## How to complete this task
Apart from the pictures, every part of the records below gets retyped exactly.

------ Records for the task ------

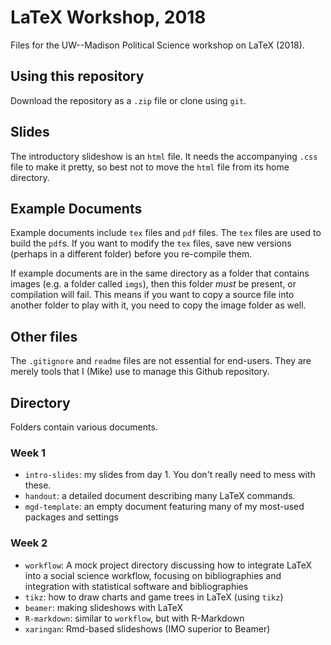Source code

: # LaTeX Workshop, 2018

Files for the UW--Madison Political Science workshop on LaTeX (2018).


## Using this repository

Download the repository as a `.zip` file or clone using `git`. 

##  Slides

The introductory slideshow is an `html` file. It needs the accompanying `.css` file to make it pretty, so best not to move the `html` file from its home directory.

## Example Documents

Example documents include `tex` files and `pdf` files. The `tex` files are used to build the `pdf`s. If you want to modify the `tex` files, save new versions (perhaps in a different folder) before you re-compile them.

If example documents are in the same directory as a folder that contains images (e.g. a folder called `imgs`), then this folder *must* be present, or compilation will fail. This means if you want to copy a source file into another folder to play with it, you need to copy the image folder as well. 

## Other files

The `.gitignore` and `readme` files are not essential for end-users. They are merely tools that I (Mike) use to manage this Github repository.  


## Directory

Folders contain various documents. 



### Week 1

- `intro-slides`: my slides from day 1. You don't really need to mess with these. 
- `handout`: a detailed document describing many LaTeX commands. 
- `mgd-template`: an empty document featuring many of my most-used packages and settings


### Week 2

- `workflow`: A mock project directory discussing how to integrate LaTeX into a social science workflow, focusing on bibliographies and integration with statistical software and bibliographies
- `tikz`: how to draw charts and game trees in LaTeX (using `tikz`)
- `beamer`: making slideshows with LaTeX
- `R-markdown`: similar to `workflow`, but with R-Markdown
- `xaringan`: Rmd-based slideshows (IMO superior to Beamer)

------

## Answer to the exercise
Source code

: # LaTeX Workshop, 2018

Files for the UW--Madison Political Science workshop on LaTeX (2018).


## Using this repository

Download the repository as a `.zip` file or clone using `git`. 

##  Slides

The introductory slideshow is an `html` file. It needs the accompanying `.css` file to make it pretty, so best not to move the `html` file from its home directory.

## Example Documents

Example documents include `tex` files and `pdf` files. The `tex` files are used to build the `pdf`s. If you want to modify the `tex` files, save new versions (perhaps in a different folder) before you re-compile them.

If example documents are in the same directory as a folder that contains images (e.g. a folder called `imgs`), then this folder *must* be present, or compilation will fail. This means if you want to copy a source file into another folder to play with it, you need to copy the image folder as well. 

## Other files

The `.gitignore` and `readme` files are not essential for end-users. They are merely tools that I (Mike) use to manage this Github repository.  


## Directory

Folders contain various documents. 



### Week 1

- `intro-slides`: my slides from day 1. You don't really need to mess with these. 
- `handout`: a detailed document describing many LaTeX commands. 
- `mgd-template`: an empty document featuring many of my most-used packages and settings


### Week 2

- `workflow`: A mock project directory discussing how to integrate LaTeX into a social science workflow, focusing on bibliographies and integration with statistical software and bibliographies
- `tikz`: how to draw charts and game trees in LaTeX (using `tikz`)
- `beamer`: making slideshows with LaTeX
- `R-markdown`: similar to `workflow`, but with R-Markdown
- `xaringan`: Rmd-based slideshows (IMO superior to Beamer)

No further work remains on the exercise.